BEIJING, Mar. 8 -- China will face rising trade protectionism this year as a result of an increase in its exports as well as high unemployment rates in the United States and the European Union, the Chinese ambassador to the World Trade Organization (WTO) said.
But China is committed to pushing forward the stalled Doha round of WTO talks, although it seems "highly unlikely" that the global trade negotiations can be completed this year, said Sun Zhenyu, who is also a member of the National Committee of the Chinese People's Political Consultative Conference, the country's top political advisory body.
Last year, various economies launched a total of 118 trade cases against China, affecting Chinese exports worth more than 13 billion U.S. dollars.

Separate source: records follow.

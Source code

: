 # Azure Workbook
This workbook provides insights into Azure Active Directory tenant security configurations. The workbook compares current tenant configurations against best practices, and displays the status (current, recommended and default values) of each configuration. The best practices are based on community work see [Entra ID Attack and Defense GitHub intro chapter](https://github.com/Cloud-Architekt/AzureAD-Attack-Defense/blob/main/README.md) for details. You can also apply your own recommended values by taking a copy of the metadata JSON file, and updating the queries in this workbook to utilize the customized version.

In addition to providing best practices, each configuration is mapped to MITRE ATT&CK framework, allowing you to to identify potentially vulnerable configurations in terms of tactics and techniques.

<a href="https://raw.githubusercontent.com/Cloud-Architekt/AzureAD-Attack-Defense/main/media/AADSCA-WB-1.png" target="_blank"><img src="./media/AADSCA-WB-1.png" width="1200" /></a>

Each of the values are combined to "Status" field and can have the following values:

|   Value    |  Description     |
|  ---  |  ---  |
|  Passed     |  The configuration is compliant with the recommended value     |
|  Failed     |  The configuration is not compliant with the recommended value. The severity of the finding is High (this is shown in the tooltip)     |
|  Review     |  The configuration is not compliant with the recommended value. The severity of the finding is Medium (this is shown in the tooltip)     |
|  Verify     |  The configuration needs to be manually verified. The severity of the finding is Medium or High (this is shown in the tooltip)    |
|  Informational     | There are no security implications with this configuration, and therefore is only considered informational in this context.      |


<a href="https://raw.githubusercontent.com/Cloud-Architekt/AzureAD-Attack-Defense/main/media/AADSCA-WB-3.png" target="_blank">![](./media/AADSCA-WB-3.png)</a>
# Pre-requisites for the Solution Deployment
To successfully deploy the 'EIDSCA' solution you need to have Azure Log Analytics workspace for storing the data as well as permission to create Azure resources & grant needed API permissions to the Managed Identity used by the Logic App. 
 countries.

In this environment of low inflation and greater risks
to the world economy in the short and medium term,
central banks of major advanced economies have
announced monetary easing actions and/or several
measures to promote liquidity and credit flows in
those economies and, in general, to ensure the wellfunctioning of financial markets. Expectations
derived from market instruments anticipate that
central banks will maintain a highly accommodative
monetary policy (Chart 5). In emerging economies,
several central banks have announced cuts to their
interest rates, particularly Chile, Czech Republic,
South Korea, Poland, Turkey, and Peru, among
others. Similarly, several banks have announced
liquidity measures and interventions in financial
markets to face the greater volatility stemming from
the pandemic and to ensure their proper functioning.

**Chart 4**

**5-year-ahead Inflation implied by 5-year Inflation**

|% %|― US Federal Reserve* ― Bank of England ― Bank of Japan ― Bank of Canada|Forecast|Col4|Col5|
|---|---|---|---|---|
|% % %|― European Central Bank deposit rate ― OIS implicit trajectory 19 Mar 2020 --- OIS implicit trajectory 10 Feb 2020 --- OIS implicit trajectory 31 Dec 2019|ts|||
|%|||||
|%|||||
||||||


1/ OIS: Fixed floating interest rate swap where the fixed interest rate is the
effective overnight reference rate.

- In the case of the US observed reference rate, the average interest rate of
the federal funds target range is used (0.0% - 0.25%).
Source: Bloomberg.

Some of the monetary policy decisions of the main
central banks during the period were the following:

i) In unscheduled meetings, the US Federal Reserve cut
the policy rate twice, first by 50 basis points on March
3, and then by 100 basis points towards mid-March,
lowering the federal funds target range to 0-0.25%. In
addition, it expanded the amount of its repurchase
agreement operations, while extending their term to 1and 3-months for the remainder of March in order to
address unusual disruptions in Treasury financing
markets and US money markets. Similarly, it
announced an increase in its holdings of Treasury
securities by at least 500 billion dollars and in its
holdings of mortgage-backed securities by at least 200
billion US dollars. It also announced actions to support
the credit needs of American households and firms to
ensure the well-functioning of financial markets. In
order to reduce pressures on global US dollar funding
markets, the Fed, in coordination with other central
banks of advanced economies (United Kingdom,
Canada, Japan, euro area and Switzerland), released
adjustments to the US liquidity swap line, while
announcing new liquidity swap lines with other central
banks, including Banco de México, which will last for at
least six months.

The U.S. was among the most aggressive, launching 23 cases involving 7.6 billion U.S. dollars worth of Chinese exports.
"China was the scapegoat in most cases and some countries simply blamed China for their own economic problems such as trade deficits," Sun said.
The U.S. also launched anti-dumping and anti-subsidy investigations into imports of drill pipes used for oil wells from China during Spring Festival last month, while the EU launched two anti-dumping cases against China over coated fine paper and melamine earlier this year.
Given the high unemployment rates in major economies, including the U.S. and the EU, Sun predicted there "would not be any improvement" this year and China would "have to face rising trade protectionism".
Buoyed by the economic recovery of the developed nations, China's exports surged by 17.7 percent from a year earlier, ending 13 consecutive months of downturn since November 2008. In January, exports surged by 21 percent.
Many Chinese economists said the nation's exports are set for an annual growth of 15 to 20 percent in 2010, as opposed to a year-on-year drop of 16 percent in 2009.
Sun said the Doha Round of WTO talks will not be concluded this year, partly because Washington is not going to put that high on its agenda.
The U.S. focus will instead be on creating more jobs at home and improving exports, he said.
However, "China expects the Doha talks, with all the effort that WTO members have made, to be brought to an end as soon as possible", Sun said.
The Doha talks entered a deadlock in 2008 as the U.S. and a number of emerging economies grappled over a few critical issues, including special safeguards to protect farmers in poor countries from import growth and sectoral arrangement on industrial goods.
"More than 80 percent of the talks have been finalized according to WTO Director-General Pascal Lamy, but we don't expect the final deal this year given the political hurdles the U.S. has to face at home," Sun said.